[Ocfs2-devel] [PATCH] ocfs2/dlm: Clean DLM_LKSB_GET_LVB and DLM_LKSB_PUT_LVB when the cancel_pending is set
Changwei Ge
ge.changwei at h3c.com
Sat Dec 8 00:14:18 PST 2018
On 2018/12/8 15:40, wangjian wrote:
> Hi Changwei,
>
> What do you mean by setting the LVB bit to be 428 lines of memcpy?
> If so, you should realize that under the scenario and problem solving method I mentioned,
> the result of the last AST processing of the if statement in line 426 is false.
> This is indeed a more complicated anomaly scenario,
> and you may not fully understand the scenario I mentioned above.
> Below I will describe the key points of this scenario again.
>
> The master of the lock resource has died. Because Node3 is in the cancel_convert process,
> Node3 moves the lock to the grant queue in the dlm_move_lockres_to_recovery_list
> function (the DLM_LKSB_GET_LVB and DLM_LKSB_PUT_LVB are not cleared).
> The lock information is sent to the new master (Node4) during the recovery process.
> Then the cancel_convert process clears DLM_LKSB_GET_LVB and DLM_LKSB_PUT_LVB.
> The lock_3 information on the new master (Node4) is inconsistent with
> the local lock_3 information on Node3, causing a BUG to occur when Node3 receives the AST.
Aha... I got your point and what's the problem like.
So as the old master died Node3 thinks that the conversion cancellation succeeds and thus clears _DLM_LKSB_PUT_LVB_ and _DLM_LKSB_GET_LVB_ in dlmunlock_common().
But before that dlm recovery procedure had already sent lksb of lock to the *new* master, right? Um, so we have a very fast dlm recovery progress. :-)
I admit its possibility.
So actually, we can justify if conversion cancellation succeeds or not like your another patch, right?
If we already know we had a field conversion cancellation, why we still clear _DLM_LKSB_PUT_LVB_ and _DLM_LKSB_GET_LVB_ ?
And IMO in your case sending _DLM_LKSB_PUT_LVB_ and _DLM_LKSB_GET_LVB_ to *new* master makes sense as we still can ask the new master transfer LVB back to boost performace.

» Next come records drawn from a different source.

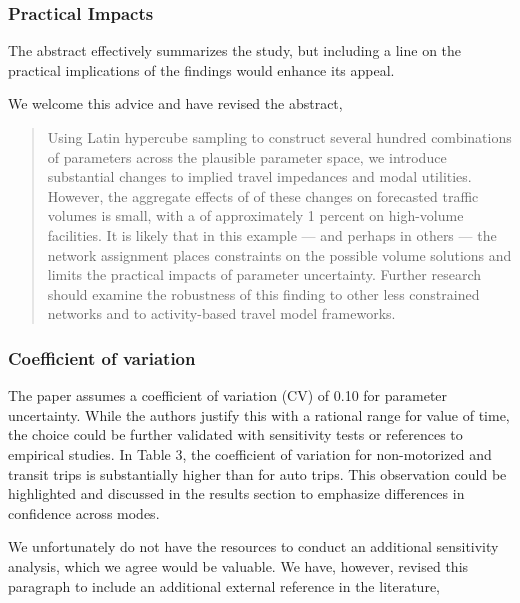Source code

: \documentclass{ar2rc}
\begin{document}
\subsubsection{Practical Impacts}
\RC The abstract effectively summarizes the study, but including a line on the practical
implications of the findings would enhance its appeal.

\AR We welcome this advice and have revised the abstract,

\begin{quote}
     Using Latin hypercube sampling to
construct several hundred combinations of parameters across the
plausible parameter space, we introduce substantial changes to implied
travel impedances and modal utilities\DIFaddbegin {}\DIFaddend .
However, the aggregate effects of of these changes on forecasted traffic volumes
is small, with a \DIFdelbegin {}\DIFdelend \DIFaddbegin {}\DIFaddend of approximately 1 percent on high-volume facilities.
It is likely that in this example --- and perhaps in others --- the \DIFdelbegin {}\DIFdelend network
assignment places constraints on the possible volume solutions and limits the
practical impacts of parameter uncertainty. \DIFaddbegin {}\DIFaddend Further
research should examine the robustness of this finding to other less constrained
networks and to activity-based travel model frameworks.
\end{quote}

\subsubsection{Coefficient of variation}
\RC The paper assumes a coefficient of variation (CV) of 0.10 for parameter uncertainty.
While the authors justify this with a rational range for value of time, the choice could be
further validated with sensitivity tests or references to empirical studies. In Table 3, the
coefficient of variation for non-motorized and transit trips is substantially higher than
for auto trips. This observation could be highlighted and discussed in the results
section to emphasize differences in confidence across modes.

\AR We unfortunately do not have the resources to conduct an additional
sensitivity analysis, which we agree would be valuable. We have, however, revised this paragraph
to include an additional external reference in the literature,
\end{document}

So I prefer to merge your two patches addressing the problems and I think they have the same root cause.
Thanks,
Changwei
>
> Thanks,
> Jian
>
> On 12/7/2018 11:40 AM, Changwei Ge wrote:
>> Hi Jian,
>>
>> Um...
>> I am a little puzzled after delving into this patch.
>>
>> Do you mean the BUG check below?
>> '''
>> 425 /* if we requested the lvb, fetch it into our lksb now */
>> 426 if (flags & LKM_GET_LVB) {
>> 427 BUG_ON(!(lock->lksb->flags & DLM_LKSB_GET_LVB));
>> 428 memcpy(lock->lksb->lvb, past->lvb, DLM_LVB_LEN);
>> 429 }
>>
>> '''
>>
>> If so, you clear DLM_LKSB_GET_LVB in dlm_commit_pending_cancel() and how could the LVB bit be set in dlm_proxy_ast_handler()?
>>
>> Thanks,
>> Changwei
>>
>>
>> On 2018/12/6 19:54, wangjian wrote:
>>> Hi Changwei,
>>>
>>> The core information that causes the bug in the dlm_proxy_ast_handler function is as follows.
>>>
>>> [ 699.795843] kernel BUG at /home/Euler_compile_env/usr/src/linux-4.18/fs/ocfs2/dlm/dlmast.c:427!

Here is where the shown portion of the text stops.